Monthly Archives: May 2019

AI: Object detection & tracking comes to ML Kit

In addition to moving augmented images (see previous), my team’s tracking tech enables object detection & tracking on iOS & Android:

The Object Detection and Tracking API identifies the prominent object in an image and then tracks it in real time. Developers can use this API to create a real-time visual search experience through integration with a product search backend such as Cloud Product Search.

I hope you’ll build some rad stuff with it (e.g. the new Adidas app)!


Flaming Lips + Google AI + … fruit?

What happens when you use machine learning & the capacitive-sensing properties of fruit to make music? The Flaming Lips teamed up with Google to find out:

During their performance that night, Steven Drozd from The Flaming Lips, who usually plays a variety of instruments, played a “magical bowl of fruit” for the first time. He tapped each fruit in the bowl, which then played different musical tones, “singing” the fruit’s own name.

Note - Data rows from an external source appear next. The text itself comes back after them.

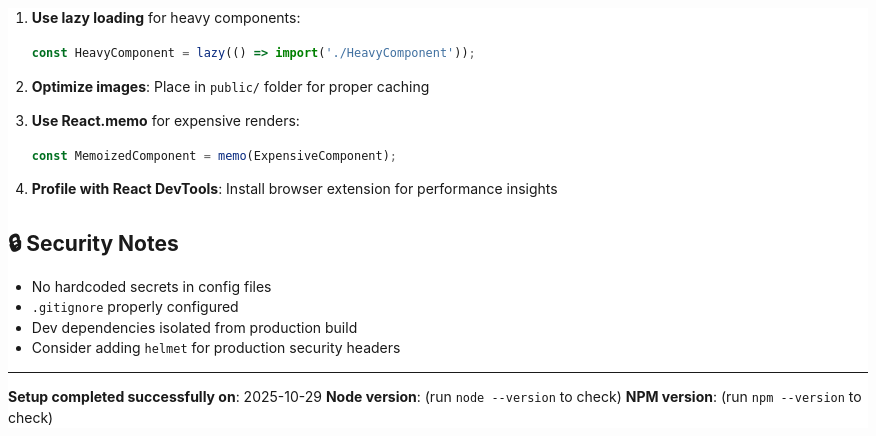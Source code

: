 1. **Use lazy loading** for heavy components:
   ```jsx
   const HeavyComponent = lazy(() => import('./HeavyComponent'));
   ```

2. **Optimize images**: Place in `public/` folder for proper caching

3. **Use React.memo** for expensive renders:
   ```jsx
   const MemoizedComponent = memo(ExpensiveComponent);
   ```

4. **Profile with React DevTools**: Install browser extension for performance insights

## 🔒 Security Notes

- No hardcoded secrets in config files
- `.gitignore` properly configured
- Dev dependencies isolated from production build
- Consider adding `helmet` for production security headers

---

**Setup completed successfully on**: 2025-10-29
**Node version**: (run `node --version` to check)
**NPM version**: (run `npm --version` to check)

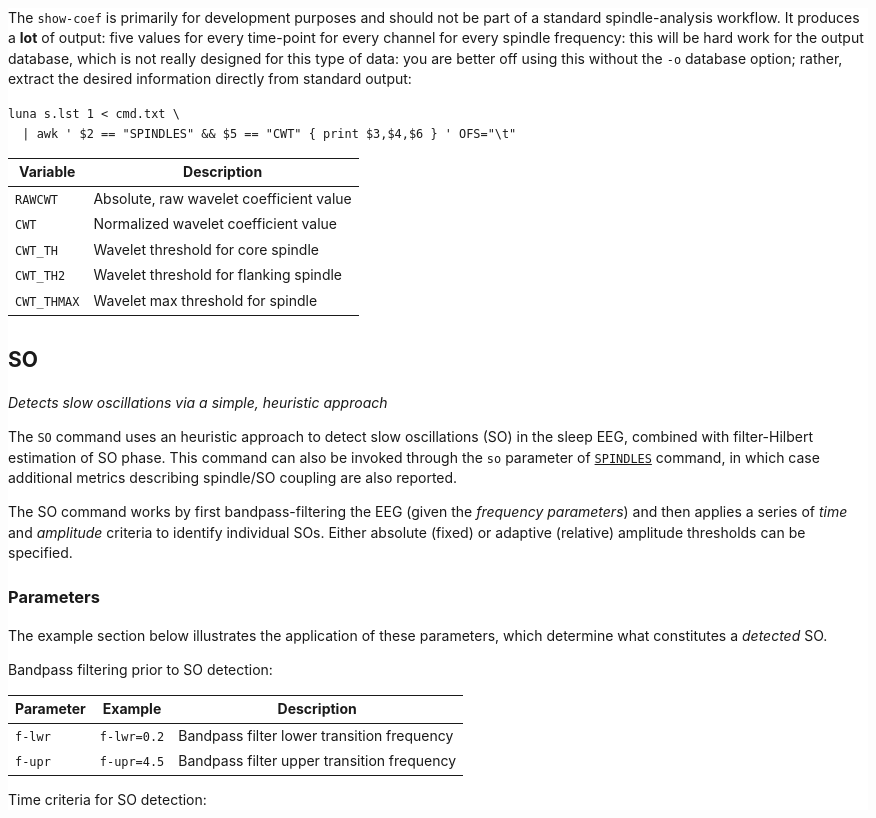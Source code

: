 The `show-coef` is primarily for development purposes and should not
be part of a standard spindle-analysis workflow. It produces a __lot__
of output: five values for every time-point for every channel for
every spindle frequency: this will be hard work for the output
database, which is not really designed for this type of data: you are
better off using this without the `-o` database option; rather,
extract the desired information directly from standard output:

```
luna s.lst 1 < cmd.txt \
  | awk ' $2 == "SPINDLES" && $5 == "CWT" { print $3,$4,$6 } ' OFS="\t"
```

|Variable|Description|
| ---- | ----- | 
| `RAWCWT` | Absolute, raw wavelet coefficient value |
| `CWT` | Normalized wavelet coefficient value |
| `CWT_TH` | Wavelet threshold for core spindle |
| `CWT_TH2` | Wavelet threshold for flanking spindle |
| `CWT_THMAX` | Wavelet max threshold for spindle |




## SO

_Detects slow oscillations via a simple, heuristic approach_

The `SO` command uses an heuristic approach to detect slow
oscillations (SO) in the sleep EEG, combined with filter-Hilbert estimation
of SO phase.  This command can also be invoked through the `so` parameter of
[`SPINDLES`](#spindleso-coupling) command, in which case additional metrics
describing spindle/SO coupling are also reported. 

The SO command works by first bandpass-filtering the EEG (given the
_frequency parameters_) and then applies a series of _time_ and
_amplitude_ criteria to identify individual SOs. Either absolute (fixed) or
adaptive (relative) amplitude thresholds can be specified.

<h3>Parameters</h3>

The example section below illustrates the application of these parameters, which determine what constitutes a _detected_ SO.

Bandpass filtering prior to SO detection:

| Parameter | Example | Description |
| --- | --- | --- |
| `f-lwr` | `f-lwr=0.2` | Bandpass filter lower transition frequency | 
| `f-upr` | `f-upr=4.5` | Bandpass filter upper transition frequency |            

Time criteria for SO detection:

With help from Magenta, the band broke into a brand-new song, “Strawberry Orange.”

The Flaming Lips also got help from the audience: At one point, they tossed giant, blow-up “fruits” into the crowd, and each fruit was also set up as a sensor, so any audience member who got their hands on one played music, too. The end result was a cacophonous, joyous moment when a crowd truly contributed to the band’s sound.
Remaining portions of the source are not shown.